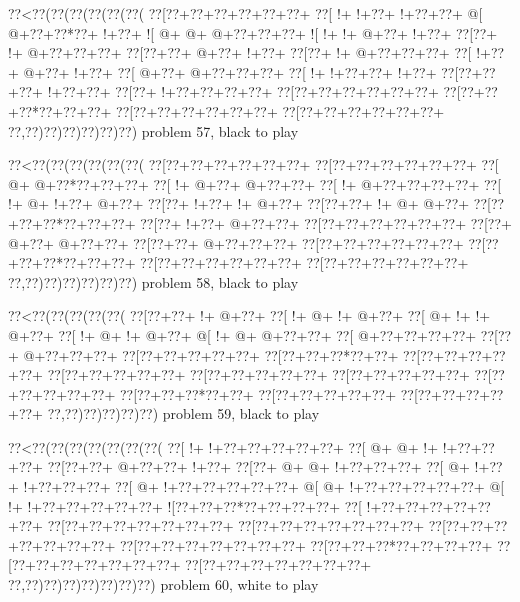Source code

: \vbox{\vbox{\goo
\0??<\0??(\0??(\0??(\0??(\0??(\0??(
\0??[\0??+\0??+\0??+\0??+\0??+\0??+
\0??[\- !+\- !+\0??+\- !+\0??+\0??+
\- @[\- @+\0??+\0??*\0??+\- !+\0??+
\- ![\- @+\- @+\- @+\0??+\0??+\0??+
\- ![\- !+\- !+\- @+\0??+\- !+\0??+
\0??[\0??+\- !+\- @+\0??+\0??+\0??+
\0??[\0??+\0??+\- @+\0??+\- !+\0??+
\0??[\0??+\- !+\- @+\0??+\0??+\0??+
\0??[\- !+\0??+\- @+\0??+\- !+\0??+
\0??[\- @+\0??+\- @+\0??+\0??+\0??+
\0??[\- !+\- !+\0??+\0??+\- !+\0??+
\0??[\0??+\0??+\0??+\- !+\0??+\0??+
\0??[\0??+\- !+\0??+\0??+\0??+\0??+
\0??[\0??+\0??+\0??+\0??+\0??+\0??+
\0??[\0??+\0??+\0??*\0??+\0??+\0??+
\0??[\0??+\0??+\0??+\0??+\0??+\0??+
\0??[\0??+\0??+\0??+\0??+\0??+\0??+
\0??,\0??)\0??)\0??)\0??)\0??)\0??)
}
\hfil problem 57, black to play\hfil\break
}

\vbox{\vbox{\goo
\0??<\0??(\0??(\0??(\0??(\0??(\0??(
\0??[\0??+\0??+\0??+\0??+\0??+\0??+
\0??[\0??+\0??+\0??+\0??+\0??+\0??+
\0??[\- @+\- @+\0??*\0??+\0??+\0??+
\0??[\- !+\- @+\0??+\- @+\0??+\0??+
\0??[\- !+\- @+\0??+\0??+\0??+\0??+
\0??[\- !+\- @+\- !+\0??+\- @+\0??+
\0??[\0??+\- !+\0??+\- !+\- @+\0??+
\0??[\0??+\0??+\- !+\- @+\- @+\0??+
\0??[\0??+\0??+\0??*\0??+\0??+\0??+
\0??[\0??+\- !+\0??+\- @+\0??+\0??+
\0??[\0??+\0??+\0??+\0??+\0??+\0??+
\0??[\0??+\- @+\0??+\- @+\0??+\0??+
\0??[\0??+\0??+\- @+\0??+\0??+\0??+
\0??[\0??+\0??+\0??+\0??+\0??+\0??+
\0??[\0??+\0??+\0??*\0??+\0??+\0??+
\0??[\0??+\0??+\0??+\0??+\0??+\0??+
\0??[\0??+\0??+\0??+\0??+\0??+\0??+
\0??,\0??)\0??)\0??)\0??)\0??)\0??)
}
\hfil problem 58, black to play\hfil\break
}

\vbox{\vbox{\goo
\0??<\0??(\0??(\0??(\0??(\0??(
\0??[\0??+\0??+\- !+\- @+\0??+
\0??[\- !+\- @+\- !+\- @+\0??+
\0??[\- @+\- !+\- !+\- @+\0??+
\0??[\- !+\- @+\- !+\- @+\0??+
\- @[\- !+\- @+\- @+\0??+\0??+
\0??[\- @+\0??+\0??+\0??+\0??+
\0??[\0??+\- @+\0??+\0??+\0??+
\0??[\0??+\0??+\0??+\0??+\0??+
\0??[\0??+\0??+\0??*\0??+\0??+
\0??[\0??+\0??+\0??+\0??+\0??+
\0??[\0??+\0??+\0??+\0??+\0??+
\0??[\0??+\0??+\0??+\0??+\0??+
\0??[\0??+\0??+\0??+\0??+\0??+
\0??[\0??+\0??+\0??+\0??+\0??+
\0??[\0??+\0??+\0??*\0??+\0??+
\0??[\0??+\0??+\0??+\0??+\0??+
\0??[\0??+\0??+\0??+\0??+\0??+
\0??,\0??)\0??)\0??)\0??)\0??)
}
\hfil problem 59, black to play\hfil\break
}

\vbox{\vbox{\goo
\0??<\0??(\0??(\0??(\0??(\0??(\0??(\0??(
\0??[\- !+\- !+\0??+\0??+\0??+\0??+\0??+
\0??[\- @+\- @+\- !+\- !+\0??+\0??+\0??+
\0??[\0??+\0??+\- @+\0??+\0??+\- !+\0??+
\0??[\0??+\- @+\- @+\- !+\0??+\0??+\0??+
\0??[\- @+\- !+\0??+\- !+\0??+\0??+\0??+
\0??[\- @+\- !+\0??+\0??+\0??+\0??+\0??+
\- @[\- @+\- !+\0??+\0??+\0??+\0??+\0??+
\- @[\- !+\- !+\0??+\0??+\0??+\0??+\0??+
\- ![\0??+\0??+\0??*\0??+\0??+\0??+\0??+
\0??[\- !+\0??+\0??+\0??+\0??+\0??+\0??+
\0??[\0??+\0??+\0??+\0??+\0??+\0??+\0??+
\0??[\0??+\0??+\0??+\0??+\0??+\0??+\0??+
\0??[\0??+\0??+\0??+\0??+\0??+\0??+\0??+
\0??[\0??+\0??+\0??+\0??+\0??+\0??+\0??+
\0??[\0??+\0??+\0??*\0??+\0??+\0??+\0??+
\0??[\0??+\0??+\0??+\0??+\0??+\0??+\0??+
\0??[\0??+\0??+\0??+\0??+\0??+\0??+\0??+
\0??,\0??)\0??)\0??)\0??)\0??)\0??)\0??)
}
\hfil problem 60, white to play\hfil\break
}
☆ ☆ ☆
■ **Your goal**: Every line above with the word "hfil" is to be copied out.

■ **Output for this task**:
\hfil problem 57, black to play\hfil\break
\hfil problem 58, black to play\hfil\break
\hfil problem 59, black to play\hfil\break
\hfil problem 60, white to play\hfil\break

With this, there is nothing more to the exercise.